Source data
━━━
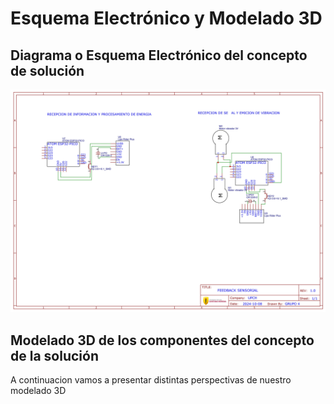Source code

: # Esquema Electrónico y Modelado 3D

## Diagrama o Esquema Electrónico del concepto de solución

<p align="center">
<img src="https://github.com/Misancio-T/FUNBIO---GRUPO-4/blob/main/Entregables/Resources/Imagenes/FunBio_imagen_28.jpg?raw=true" alt="Esquema Electrónico" width="900">
</p>

## Modelado 3D de los componentes del concepto de la solución

A continuacion vamos a presentar distintas perspectivas de nuestro modelado 3D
━━━
**What you need to do**. Give only the number of lines in the data that hold the word "concepto".

**Expected output**. 2